▸ **WHAT TO DO**: The records appear below. Copy each one exactly.

[Dataset excerpts]
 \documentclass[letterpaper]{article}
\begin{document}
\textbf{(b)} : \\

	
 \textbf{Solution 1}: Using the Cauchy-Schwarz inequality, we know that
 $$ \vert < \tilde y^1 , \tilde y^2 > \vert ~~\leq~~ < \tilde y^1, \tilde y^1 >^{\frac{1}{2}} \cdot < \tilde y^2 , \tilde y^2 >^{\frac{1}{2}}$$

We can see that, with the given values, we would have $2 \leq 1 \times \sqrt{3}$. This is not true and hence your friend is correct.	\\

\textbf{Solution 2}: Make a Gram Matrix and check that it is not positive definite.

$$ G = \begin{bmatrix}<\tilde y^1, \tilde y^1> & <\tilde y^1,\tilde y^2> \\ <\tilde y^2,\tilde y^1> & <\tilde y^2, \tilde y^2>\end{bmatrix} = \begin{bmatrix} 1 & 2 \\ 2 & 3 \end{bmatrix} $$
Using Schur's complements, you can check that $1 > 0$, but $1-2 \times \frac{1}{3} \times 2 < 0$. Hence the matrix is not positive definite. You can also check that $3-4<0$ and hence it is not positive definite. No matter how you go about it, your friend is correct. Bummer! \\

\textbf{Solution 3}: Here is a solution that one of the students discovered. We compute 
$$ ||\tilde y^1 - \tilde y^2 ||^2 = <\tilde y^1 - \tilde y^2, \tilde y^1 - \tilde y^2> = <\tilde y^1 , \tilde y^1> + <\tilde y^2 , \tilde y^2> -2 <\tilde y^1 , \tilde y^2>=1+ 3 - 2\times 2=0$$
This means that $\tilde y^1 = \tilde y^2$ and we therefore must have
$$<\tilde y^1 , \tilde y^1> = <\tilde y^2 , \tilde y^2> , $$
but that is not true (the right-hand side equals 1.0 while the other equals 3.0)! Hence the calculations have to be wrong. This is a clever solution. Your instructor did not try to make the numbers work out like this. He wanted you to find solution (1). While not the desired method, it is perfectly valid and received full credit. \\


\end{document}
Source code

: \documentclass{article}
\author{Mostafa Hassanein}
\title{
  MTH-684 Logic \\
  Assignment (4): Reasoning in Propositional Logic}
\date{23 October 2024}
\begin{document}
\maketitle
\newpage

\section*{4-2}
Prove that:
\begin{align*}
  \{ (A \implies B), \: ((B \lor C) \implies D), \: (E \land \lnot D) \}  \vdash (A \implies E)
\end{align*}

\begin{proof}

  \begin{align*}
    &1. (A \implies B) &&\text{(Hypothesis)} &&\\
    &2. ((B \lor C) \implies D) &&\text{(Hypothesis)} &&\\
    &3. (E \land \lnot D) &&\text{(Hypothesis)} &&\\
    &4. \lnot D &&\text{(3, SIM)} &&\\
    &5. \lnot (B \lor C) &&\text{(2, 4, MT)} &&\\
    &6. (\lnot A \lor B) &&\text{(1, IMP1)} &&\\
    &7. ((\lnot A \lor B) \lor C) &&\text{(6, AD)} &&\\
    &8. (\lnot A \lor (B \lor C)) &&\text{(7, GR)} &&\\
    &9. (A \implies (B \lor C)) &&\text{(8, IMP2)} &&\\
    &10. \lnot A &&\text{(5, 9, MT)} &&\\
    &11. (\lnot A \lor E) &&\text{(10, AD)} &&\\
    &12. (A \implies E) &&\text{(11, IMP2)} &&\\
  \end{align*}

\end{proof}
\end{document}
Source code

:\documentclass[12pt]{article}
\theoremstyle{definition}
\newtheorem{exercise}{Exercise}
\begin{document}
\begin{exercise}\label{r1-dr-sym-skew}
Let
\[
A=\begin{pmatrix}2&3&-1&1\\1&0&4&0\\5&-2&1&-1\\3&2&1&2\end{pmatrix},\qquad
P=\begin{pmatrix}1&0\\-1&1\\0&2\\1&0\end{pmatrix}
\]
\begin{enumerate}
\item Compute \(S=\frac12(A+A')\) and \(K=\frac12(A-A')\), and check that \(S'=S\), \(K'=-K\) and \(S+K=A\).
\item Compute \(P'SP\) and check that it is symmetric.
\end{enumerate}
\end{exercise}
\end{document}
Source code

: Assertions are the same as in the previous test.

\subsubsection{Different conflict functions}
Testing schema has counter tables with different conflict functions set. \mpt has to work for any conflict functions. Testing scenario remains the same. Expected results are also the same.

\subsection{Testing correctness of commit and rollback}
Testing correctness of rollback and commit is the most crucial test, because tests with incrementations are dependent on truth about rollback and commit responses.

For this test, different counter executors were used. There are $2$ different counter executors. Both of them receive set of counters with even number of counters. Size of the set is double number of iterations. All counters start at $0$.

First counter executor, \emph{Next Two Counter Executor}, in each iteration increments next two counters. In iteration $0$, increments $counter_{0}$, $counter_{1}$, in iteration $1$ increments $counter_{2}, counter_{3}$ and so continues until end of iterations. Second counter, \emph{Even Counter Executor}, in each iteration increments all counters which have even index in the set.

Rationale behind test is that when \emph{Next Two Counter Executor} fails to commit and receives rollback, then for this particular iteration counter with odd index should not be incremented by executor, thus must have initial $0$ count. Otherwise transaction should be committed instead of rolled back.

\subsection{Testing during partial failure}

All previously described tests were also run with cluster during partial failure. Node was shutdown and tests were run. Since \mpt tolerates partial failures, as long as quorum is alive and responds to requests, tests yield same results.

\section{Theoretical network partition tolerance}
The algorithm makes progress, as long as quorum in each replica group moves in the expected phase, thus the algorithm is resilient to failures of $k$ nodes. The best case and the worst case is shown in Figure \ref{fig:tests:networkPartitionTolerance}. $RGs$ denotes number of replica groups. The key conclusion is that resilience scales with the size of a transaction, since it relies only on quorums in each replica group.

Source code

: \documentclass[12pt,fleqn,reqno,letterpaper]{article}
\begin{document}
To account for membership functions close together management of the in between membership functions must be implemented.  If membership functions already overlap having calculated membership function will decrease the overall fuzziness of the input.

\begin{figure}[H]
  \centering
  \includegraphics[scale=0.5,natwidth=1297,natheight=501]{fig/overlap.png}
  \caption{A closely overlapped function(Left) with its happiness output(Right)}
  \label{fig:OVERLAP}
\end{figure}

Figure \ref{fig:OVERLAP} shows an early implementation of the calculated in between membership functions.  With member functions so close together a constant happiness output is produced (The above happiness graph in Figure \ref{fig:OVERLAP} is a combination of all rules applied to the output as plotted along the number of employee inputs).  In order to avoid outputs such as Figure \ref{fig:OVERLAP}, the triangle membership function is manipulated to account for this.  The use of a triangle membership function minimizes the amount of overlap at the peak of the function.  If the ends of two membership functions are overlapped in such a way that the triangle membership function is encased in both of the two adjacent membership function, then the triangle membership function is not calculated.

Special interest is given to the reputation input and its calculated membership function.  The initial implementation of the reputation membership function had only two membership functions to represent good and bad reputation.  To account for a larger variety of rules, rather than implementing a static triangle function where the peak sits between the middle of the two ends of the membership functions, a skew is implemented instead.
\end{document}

▸ **RESULT BELOW**:
 \documentclass[letterpaper]{article}
\begin{document}
\textbf{(b)} : \\

	
 \textbf{Solution 1}: Using the Cauchy-Schwarz inequality, we know that
 $$ \vert < \tilde y^1 , \tilde y^2 > \vert ~~\leq~~ < \tilde y^1, \tilde y^1 >^{\frac{1}{2}} \cdot < \tilde y^2 , \tilde y^2 >^{\frac{1}{2}}$$

We can see that, with the given values, we would have $2 \leq 1 \times \sqrt{3}$. This is not true and hence your friend is correct.	\\

\textbf{Solution 2}: Make a Gram Matrix and check that it is not positive definite.

$$ G = \begin{bmatrix}<\tilde y^1, \tilde y^1> & <\tilde y^1,\tilde y^2> \\ <\tilde y^2,\tilde y^1> & <\tilde y^2, \tilde y^2>\end{bmatrix} = \begin{bmatrix} 1 & 2 \\ 2 & 3 \end{bmatrix} $$
Using Schur's complements, you can check that $1 > 0$, but $1-2 \times \frac{1}{3} \times 2 < 0$. Hence the matrix is not positive definite. You can also check that $3-4<0$ and hence it is not positive definite. No matter how you go about it, your friend is correct. Bummer! \\

\textbf{Solution 3}: Here is a solution that one of the students discovered. We compute 
$$ ||\tilde y^1 - \tilde y^2 ||^2 = <\tilde y^1 - \tilde y^2, \tilde y^1 - \tilde y^2> = <\tilde y^1 , \tilde y^1> + <\tilde y^2 , \tilde y^2> -2 <\tilde y^1 , \tilde y^2>=1+ 3 - 2\times 2=0$$
This means that $\tilde y^1 = \tilde y^2$ and we therefore must have
$$<\tilde y^1 , \tilde y^1> = <\tilde y^2 , \tilde y^2> , $$
but that is not true (the right-hand side equals 1.0 while the other equals 3.0)! Hence the calculations have to be wrong. This is a clever solution. Your instructor did not try to make the numbers work out like this. He wanted you to find solution (1). While not the desired method, it is perfectly valid and received full credit. \\


\end{document}
Source code

: \documentclass{article}
\author{Mostafa Hassanein}
\title{
  MTH-684 Logic \\
  Assignment (4): Reasoning in Propositional Logic}
\date{23 October 2024}
\begin{document}
\maketitle
\newpage

\section*{4-2}
Prove that:
\begin{align*}
  \{ (A \implies B), \: ((B \lor C) \implies D), \: (E \land \lnot D) \}  \vdash (A \implies E)
\end{align*}

\begin{proof}

  \begin{align*}
    &1. (A \implies B) &&\text{(Hypothesis)} &&\\
    &2. ((B \lor C) \implies D) &&\text{(Hypothesis)} &&\\
    &3. (E \land \lnot D) &&\text{(Hypothesis)} &&\\
    &4. \lnot D &&\text{(3, SIM)} &&\\
    &5. \lnot (B \lor C) &&\text{(2, 4, MT)} &&\\
    &6. (\lnot A \lor B) &&\text{(1, IMP1)} &&\\
    &7. ((\lnot A \lor B) \lor C) &&\text{(6, AD)} &&\\
    &8. (\lnot A \lor (B \lor C)) &&\text{(7, GR)} &&\\
    &9. (A \implies (B \lor C)) &&\text{(8, IMP2)} &&\\
    &10. \lnot A &&\text{(5, 9, MT)} &&\\
    &11. (\lnot A \lor E) &&\text{(10, AD)} &&\\
    &12. (A \implies E) &&\text{(11, IMP2)} &&\\
  \end{align*}

\end{proof}
\end{document}
Source code

:\documentclass[12pt]{article}
\theoremstyle{definition}
\newtheorem{exercise}{Exercise}
\begin{document}
\begin{exercise}\label{r1-dr-sym-skew}
Let
\[
A=\begin{pmatrix}2&3&-1&1\\1&0&4&0\\5&-2&1&-1\\3&2&1&2\end{pmatrix},\qquad
P=\begin{pmatrix}1&0\\-1&1\\0&2\\1&0\end{pmatrix}
\]
\begin{enumerate}
\item Compute \(S=\frac12(A+A')\) and \(K=\frac12(A-A')\), and check that \(S'=S\), \(K'=-K\) and \(S+K=A\).
\item Compute \(P'SP\) and check that it is symmetric.
\end{enumerate}
\end{exercise}
\end{document}
Source code

: Assertions are the same as in the previous test.

\subsubsection{Different conflict functions}
Testing schema has counter tables with different conflict functions set. \mpt has to work for any conflict functions. Testing scenario remains the same. Expected results are also the same.

\subsection{Testing correctness of commit and rollback}
Testing correctness of rollback and commit is the most crucial test, because tests with incrementations are dependent on truth about rollback and commit responses.

For this test, different counter executors were used. There are $2$ different counter executors. Both of them receive set of counters with even number of counters. Size of the set is double number of iterations. All counters start at $0$.

First counter executor, \emph{Next Two Counter Executor}, in each iteration increments next two counters. In iteration $0$, increments $counter_{0}$, $counter_{1}$, in iteration $1$ increments $counter_{2}, counter_{3}$ and so continues until end of iterations. Second counter, \emph{Even Counter Executor}, in each iteration increments all counters which have even index in the set.

Rationale behind test is that when \emph{Next Two Counter Executor} fails to commit and receives rollback, then for this particular iteration counter with odd index should not be incremented by executor, thus must have initial $0$ count. Otherwise transaction should be committed instead of rolled back.

\subsection{Testing during partial failure}

All previously described tests were also run with cluster during partial failure. Node was shutdown and tests were run. Since \mpt tolerates partial failures, as long as quorum is alive and responds to requests, tests yield same results.

\section{Theoretical network partition tolerance}
The algorithm makes progress, as long as quorum in each replica group moves in the expected phase, thus the algorithm is resilient to failures of $k$ nodes. The best case and the worst case is shown in Figure \ref{fig:tests:networkPartitionTolerance}. $RGs$ denotes number of replica groups. The key conclusion is that resilience scales with the size of a transaction, since it relies only on quorums in each replica group.

Source code

: \documentclass[12pt,fleqn,reqno,letterpaper]{article}
\begin{document}
To account for membership functions close together management of the in between membership functions must be implemented.  If membership functions already overlap having calculated membership function will decrease the overall fuzziness of the input.

\begin{figure}[H]
  \centering
  \includegraphics[scale=0.5,natwidth=1297,natheight=501]{fig/overlap.png}
  \caption{A closely overlapped function(Left) with its happiness output(Right)}
  \label{fig:OVERLAP}
\end{figure}

Figure \ref{fig:OVERLAP} shows an early implementation of the calculated in between membership functions.  With member functions so close together a constant happiness output is produced (The above happiness graph in Figure \ref{fig:OVERLAP} is a combination of all rules applied to the output as plotted along the number of employee inputs).  In order to avoid outputs such as Figure \ref{fig:OVERLAP}, the triangle membership function is manipulated to account for this.  The use of a triangle membership function minimizes the amount of overlap at the peak of the function.  If the ends of two membership functions are overlapped in such a way that the triangle membership function is encased in both of the two adjacent membership function, then the triangle membership function is not calculated.

Special interest is given to the reputation input and its calculated membership function.  The initial implementation of the reputation membership function had only two membership functions to represent good and bad reputation.  To account for a larger variety of rules, rather than implementing a static triangle function where the peak sits between the middle of the two ends of the membership functions, a skew is implemented instead.
\end{document}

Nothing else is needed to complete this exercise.